(Material for this exercise begins)

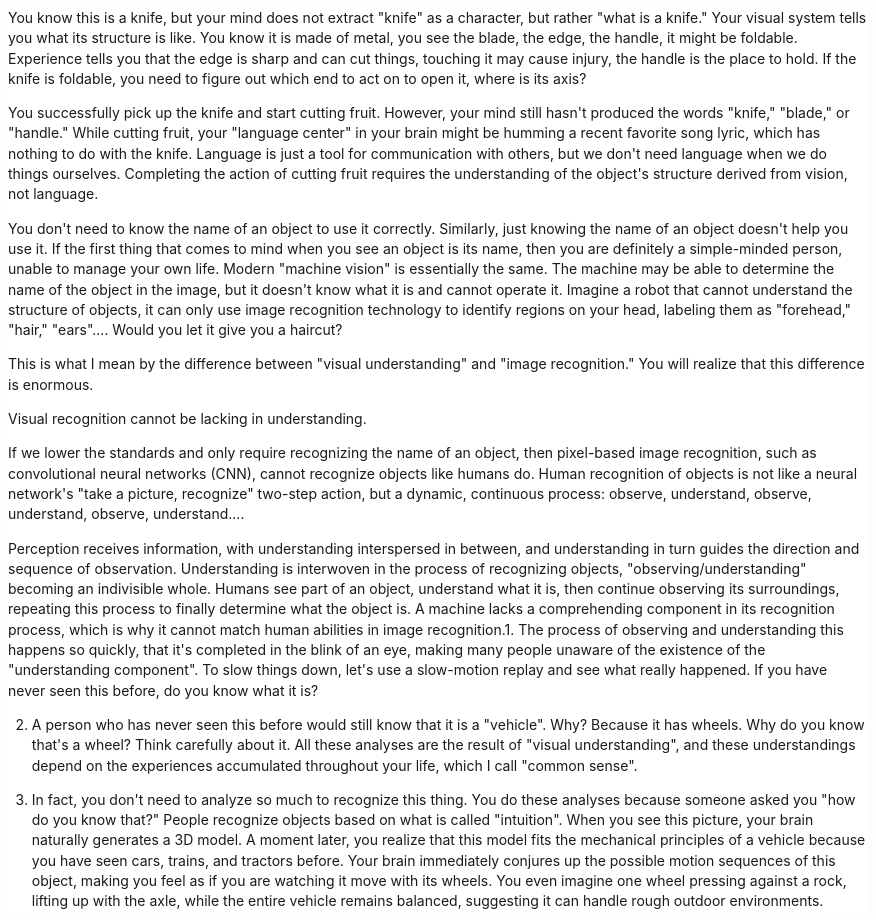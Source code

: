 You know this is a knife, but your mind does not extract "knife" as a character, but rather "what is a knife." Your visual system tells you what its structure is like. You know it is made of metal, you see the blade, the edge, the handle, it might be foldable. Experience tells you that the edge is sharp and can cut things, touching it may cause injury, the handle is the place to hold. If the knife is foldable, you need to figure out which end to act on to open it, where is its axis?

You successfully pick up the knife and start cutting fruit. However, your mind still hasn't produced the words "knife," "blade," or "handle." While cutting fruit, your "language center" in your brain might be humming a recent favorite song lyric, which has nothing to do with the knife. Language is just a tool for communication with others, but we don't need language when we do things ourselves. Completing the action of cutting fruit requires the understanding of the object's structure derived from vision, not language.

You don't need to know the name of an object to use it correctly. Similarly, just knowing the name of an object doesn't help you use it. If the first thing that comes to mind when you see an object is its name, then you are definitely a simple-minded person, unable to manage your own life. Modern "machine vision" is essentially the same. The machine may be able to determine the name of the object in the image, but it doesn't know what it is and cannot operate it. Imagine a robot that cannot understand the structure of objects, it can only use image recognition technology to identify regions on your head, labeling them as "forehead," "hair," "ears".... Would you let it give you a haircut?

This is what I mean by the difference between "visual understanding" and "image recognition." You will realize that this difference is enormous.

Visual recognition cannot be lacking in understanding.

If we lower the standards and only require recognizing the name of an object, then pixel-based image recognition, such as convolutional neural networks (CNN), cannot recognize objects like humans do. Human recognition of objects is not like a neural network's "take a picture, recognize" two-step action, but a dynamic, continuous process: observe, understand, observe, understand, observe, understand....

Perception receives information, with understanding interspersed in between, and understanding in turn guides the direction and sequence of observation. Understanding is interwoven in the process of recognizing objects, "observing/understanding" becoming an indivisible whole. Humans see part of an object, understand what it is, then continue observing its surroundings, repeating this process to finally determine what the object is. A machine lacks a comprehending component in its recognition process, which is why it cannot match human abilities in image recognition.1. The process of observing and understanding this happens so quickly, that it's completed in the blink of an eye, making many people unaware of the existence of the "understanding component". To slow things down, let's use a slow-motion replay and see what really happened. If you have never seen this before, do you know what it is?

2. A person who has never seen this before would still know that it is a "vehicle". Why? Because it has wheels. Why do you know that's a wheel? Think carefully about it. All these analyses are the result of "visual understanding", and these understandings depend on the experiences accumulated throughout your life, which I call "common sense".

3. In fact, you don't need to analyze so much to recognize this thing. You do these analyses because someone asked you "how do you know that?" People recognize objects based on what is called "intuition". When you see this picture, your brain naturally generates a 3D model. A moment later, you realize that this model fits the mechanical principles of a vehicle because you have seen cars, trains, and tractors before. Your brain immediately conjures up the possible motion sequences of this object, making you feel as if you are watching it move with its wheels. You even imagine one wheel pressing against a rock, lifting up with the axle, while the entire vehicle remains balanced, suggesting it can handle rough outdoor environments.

(Material for this exercise ends)
(Material for this exercise begins)

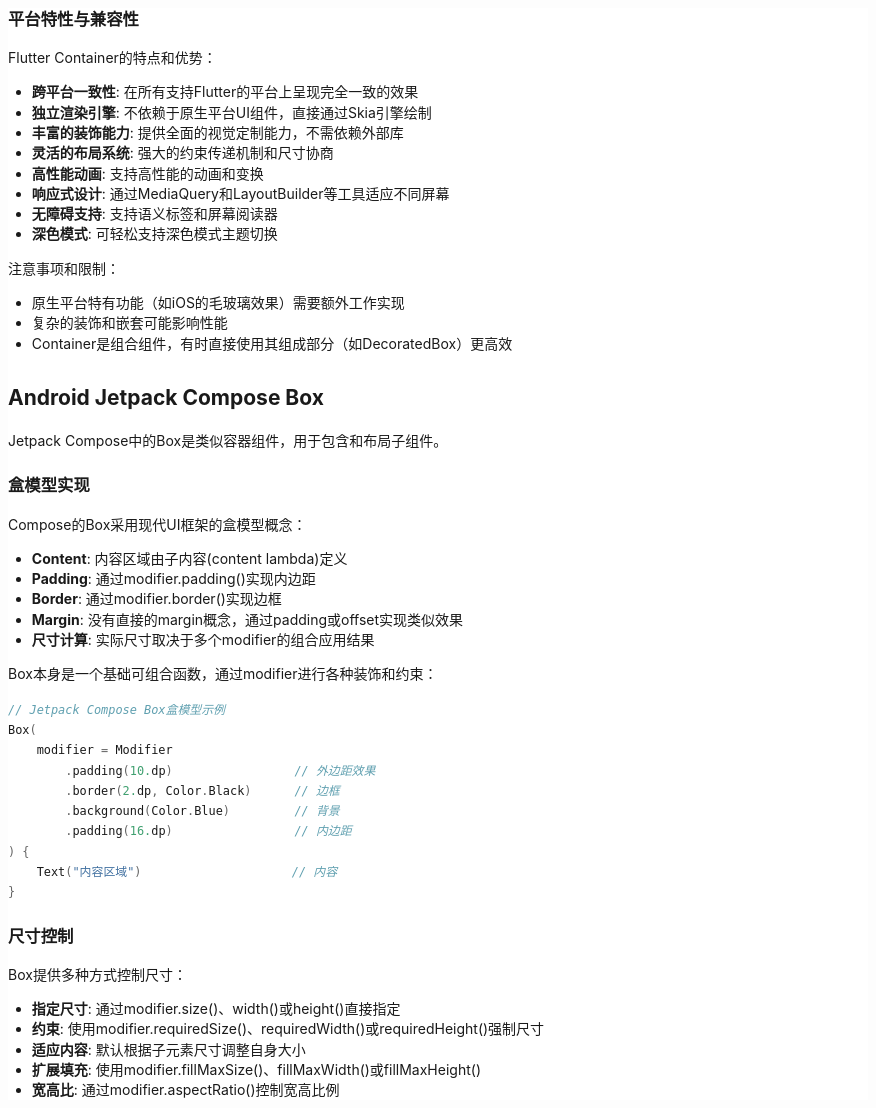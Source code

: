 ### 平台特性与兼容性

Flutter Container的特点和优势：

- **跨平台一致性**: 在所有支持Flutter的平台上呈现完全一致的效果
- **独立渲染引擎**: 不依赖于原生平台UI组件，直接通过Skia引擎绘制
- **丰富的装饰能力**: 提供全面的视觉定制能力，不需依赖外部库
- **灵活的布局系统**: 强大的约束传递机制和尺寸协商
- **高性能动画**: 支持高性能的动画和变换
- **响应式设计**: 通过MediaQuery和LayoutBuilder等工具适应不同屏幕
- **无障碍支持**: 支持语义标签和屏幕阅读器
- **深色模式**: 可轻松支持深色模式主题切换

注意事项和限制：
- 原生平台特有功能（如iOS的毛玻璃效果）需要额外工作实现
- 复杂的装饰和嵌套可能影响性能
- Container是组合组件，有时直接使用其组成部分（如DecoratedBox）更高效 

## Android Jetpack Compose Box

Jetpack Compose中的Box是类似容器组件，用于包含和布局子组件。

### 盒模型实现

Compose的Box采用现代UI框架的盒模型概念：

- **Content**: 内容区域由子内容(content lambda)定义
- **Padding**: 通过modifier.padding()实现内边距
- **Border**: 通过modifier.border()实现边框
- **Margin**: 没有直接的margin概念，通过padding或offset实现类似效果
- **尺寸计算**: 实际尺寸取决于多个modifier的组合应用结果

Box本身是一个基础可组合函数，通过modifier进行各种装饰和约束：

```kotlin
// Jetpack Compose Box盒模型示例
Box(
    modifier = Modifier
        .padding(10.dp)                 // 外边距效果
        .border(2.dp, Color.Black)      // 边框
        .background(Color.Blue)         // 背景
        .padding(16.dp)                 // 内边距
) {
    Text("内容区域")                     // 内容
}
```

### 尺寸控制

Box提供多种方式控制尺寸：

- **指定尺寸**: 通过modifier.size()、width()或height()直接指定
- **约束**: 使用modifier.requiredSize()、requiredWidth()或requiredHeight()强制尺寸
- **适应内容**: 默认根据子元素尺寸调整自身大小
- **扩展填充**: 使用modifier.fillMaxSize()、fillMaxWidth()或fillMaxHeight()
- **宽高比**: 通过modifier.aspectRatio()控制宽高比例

(Material for this exercise ends)
(Material for this exercise begins)

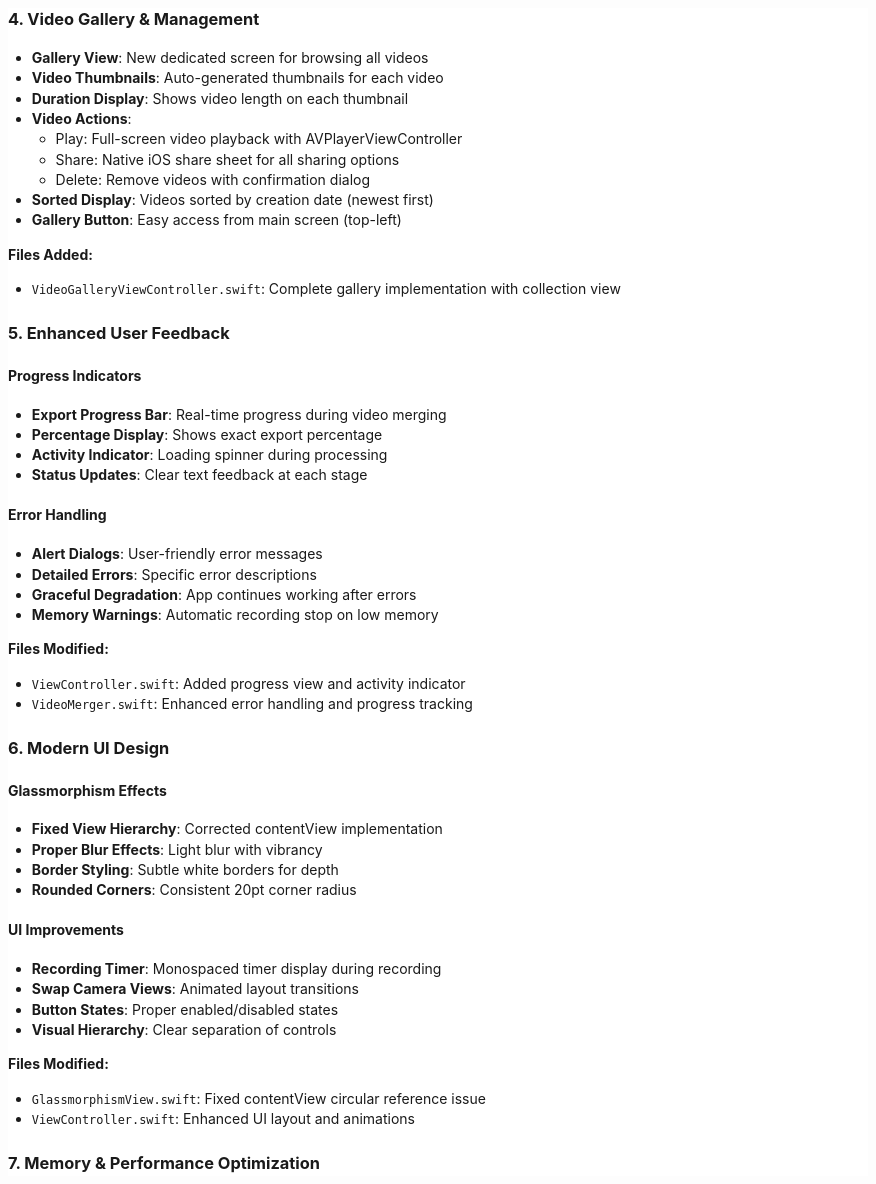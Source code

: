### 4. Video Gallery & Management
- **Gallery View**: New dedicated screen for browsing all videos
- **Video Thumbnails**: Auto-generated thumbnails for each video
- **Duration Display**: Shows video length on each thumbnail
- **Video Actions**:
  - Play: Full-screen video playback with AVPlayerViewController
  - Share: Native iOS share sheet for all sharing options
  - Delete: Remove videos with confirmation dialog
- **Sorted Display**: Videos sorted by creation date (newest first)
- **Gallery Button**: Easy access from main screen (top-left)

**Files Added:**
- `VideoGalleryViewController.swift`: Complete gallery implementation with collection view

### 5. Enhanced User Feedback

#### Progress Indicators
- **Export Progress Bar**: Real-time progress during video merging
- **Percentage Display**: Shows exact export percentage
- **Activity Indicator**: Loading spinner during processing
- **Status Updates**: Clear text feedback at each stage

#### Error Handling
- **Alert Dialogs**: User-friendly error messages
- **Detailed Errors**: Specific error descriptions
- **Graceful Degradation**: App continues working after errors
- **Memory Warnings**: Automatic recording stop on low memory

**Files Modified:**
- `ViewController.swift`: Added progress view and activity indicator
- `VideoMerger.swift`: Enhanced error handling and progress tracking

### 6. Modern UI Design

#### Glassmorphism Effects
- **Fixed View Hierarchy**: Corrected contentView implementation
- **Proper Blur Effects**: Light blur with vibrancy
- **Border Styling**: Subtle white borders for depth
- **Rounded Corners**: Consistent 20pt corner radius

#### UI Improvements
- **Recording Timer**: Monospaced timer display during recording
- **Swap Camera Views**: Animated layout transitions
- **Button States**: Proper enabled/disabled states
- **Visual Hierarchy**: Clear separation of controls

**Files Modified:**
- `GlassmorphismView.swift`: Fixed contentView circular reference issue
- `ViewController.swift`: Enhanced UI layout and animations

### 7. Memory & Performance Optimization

(Material for this exercise ends)

▶ What is required
Print exactly the lines above from the one with "- Play: Full-screen" to the one with "and activity indicator", including both.

▶ Problem solution
  - Play: Full-screen video playback with AVPlayerViewController
  - Share: Native iOS share sheet for all sharing options
  - Delete: Remove videos with confirmation dialog
- **Sorted Display**: Videos sorted by creation date (newest first)
- **Gallery Button**: Easy access from main screen (top-left)

**Files Added:**
- `VideoGalleryViewController.swift`: Complete gallery implementation with collection view

### 5. Enhanced User Feedback

#### Progress Indicators
- **Export Progress Bar**: Real-time progress during video merging
- **Percentage Display**: Shows exact export percentage
- **Activity Indicator**: Loading spinner during processing
- **Status Updates**: Clear text feedback at each stage

#### Error Handling
- **Alert Dialogs**: User-friendly error messages
- **Detailed Errors**: Specific error descriptions
- **Graceful Degradation**: App continues working after errors
- **Memory Warnings**: Automatic recording stop on low memory

**Files Modified:**
- `ViewController.swift`: Added progress view and activity indicator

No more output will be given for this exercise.